= Activity =
Lines from the first one down to the one containing "re-use this feature." in the data below are the only ones needed; please return them exactly, both ends included.

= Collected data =
----------

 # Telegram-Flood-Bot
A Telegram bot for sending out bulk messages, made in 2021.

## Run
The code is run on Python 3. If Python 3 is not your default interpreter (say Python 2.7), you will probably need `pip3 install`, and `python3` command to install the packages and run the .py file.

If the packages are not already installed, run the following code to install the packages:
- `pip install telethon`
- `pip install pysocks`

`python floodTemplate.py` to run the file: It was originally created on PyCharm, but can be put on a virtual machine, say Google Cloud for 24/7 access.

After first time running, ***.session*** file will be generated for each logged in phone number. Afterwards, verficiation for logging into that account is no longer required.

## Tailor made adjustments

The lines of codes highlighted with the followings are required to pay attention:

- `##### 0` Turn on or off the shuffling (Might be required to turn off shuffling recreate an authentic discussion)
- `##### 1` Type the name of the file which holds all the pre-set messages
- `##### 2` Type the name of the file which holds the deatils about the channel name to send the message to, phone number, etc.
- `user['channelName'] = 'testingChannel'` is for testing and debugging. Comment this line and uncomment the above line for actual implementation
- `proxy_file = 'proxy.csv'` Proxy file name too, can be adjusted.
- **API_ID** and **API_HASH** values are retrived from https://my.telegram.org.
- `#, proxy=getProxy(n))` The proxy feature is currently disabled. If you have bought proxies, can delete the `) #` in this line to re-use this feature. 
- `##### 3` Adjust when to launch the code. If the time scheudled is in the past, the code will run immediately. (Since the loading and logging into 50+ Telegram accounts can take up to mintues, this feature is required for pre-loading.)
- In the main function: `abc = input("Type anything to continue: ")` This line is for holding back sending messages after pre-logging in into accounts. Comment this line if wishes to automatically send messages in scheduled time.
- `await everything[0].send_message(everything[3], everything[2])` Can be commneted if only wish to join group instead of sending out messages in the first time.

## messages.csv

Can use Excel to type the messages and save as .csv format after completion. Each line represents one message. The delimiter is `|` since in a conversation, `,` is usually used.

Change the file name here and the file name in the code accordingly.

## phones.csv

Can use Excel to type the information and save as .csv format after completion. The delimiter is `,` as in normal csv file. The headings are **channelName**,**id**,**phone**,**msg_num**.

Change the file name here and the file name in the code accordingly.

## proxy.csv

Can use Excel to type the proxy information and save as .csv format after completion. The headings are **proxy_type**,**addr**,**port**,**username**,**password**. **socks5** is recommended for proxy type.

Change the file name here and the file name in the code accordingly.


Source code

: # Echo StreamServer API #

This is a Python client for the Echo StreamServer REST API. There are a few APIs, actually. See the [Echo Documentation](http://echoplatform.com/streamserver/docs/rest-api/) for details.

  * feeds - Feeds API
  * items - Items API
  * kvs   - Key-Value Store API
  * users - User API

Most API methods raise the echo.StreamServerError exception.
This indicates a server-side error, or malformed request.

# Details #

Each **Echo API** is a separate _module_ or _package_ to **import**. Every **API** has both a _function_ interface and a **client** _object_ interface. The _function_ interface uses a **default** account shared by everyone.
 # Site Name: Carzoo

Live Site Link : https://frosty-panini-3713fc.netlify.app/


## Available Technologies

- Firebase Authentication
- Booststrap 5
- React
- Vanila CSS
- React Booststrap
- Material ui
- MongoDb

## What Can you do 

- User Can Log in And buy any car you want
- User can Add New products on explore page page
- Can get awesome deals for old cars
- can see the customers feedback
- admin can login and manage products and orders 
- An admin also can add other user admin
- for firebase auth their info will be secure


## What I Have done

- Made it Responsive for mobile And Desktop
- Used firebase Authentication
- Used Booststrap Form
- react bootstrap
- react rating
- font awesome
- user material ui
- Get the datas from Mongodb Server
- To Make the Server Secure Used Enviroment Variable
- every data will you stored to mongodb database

----------

= Result =
 # Telegram-Flood-Bot
A Telegram bot for sending out bulk messages, made in 2021.

## Run
The code is run on Python 3. If Python 3 is not your default interpreter (say Python 2.7), you will probably need `pip3 install`, and `python3` command to install the packages and run the .py file.

If the packages are not already installed, run the following code to install the packages:
- `pip install telethon`
- `pip install pysocks`

`python floodTemplate.py` to run the file: It was originally created on PyCharm, but can be put on a virtual machine, say Google Cloud for 24/7 access.

After first time running, ***.session*** file will be generated for each logged in phone number. Afterwards, verficiation for logging into that account is no longer required.

## Tailor made adjustments

The lines of codes highlighted with the followings are required to pay attention:

- `##### 0` Turn on or off the shuffling (Might be required to turn off shuffling recreate an authentic discussion)
- `##### 1` Type the name of the file which holds all the pre-set messages
- `##### 2` Type the name of the file which holds the deatils about the channel name to send the message to, phone number, etc.
- `user['channelName'] = 'testingChannel'` is for testing and debugging. Comment this line and uncomment the above line for actual implementation
- `proxy_file = 'proxy.csv'` Proxy file name too, can be adjusted.
- **API_ID** and **API_HASH** values are retrived from https://my.telegram.org.
- `#, proxy=getProxy(n))` The proxy feature is currently disabled. If you have bought proxies, can delete the `) #` in this line to re-use this feature. 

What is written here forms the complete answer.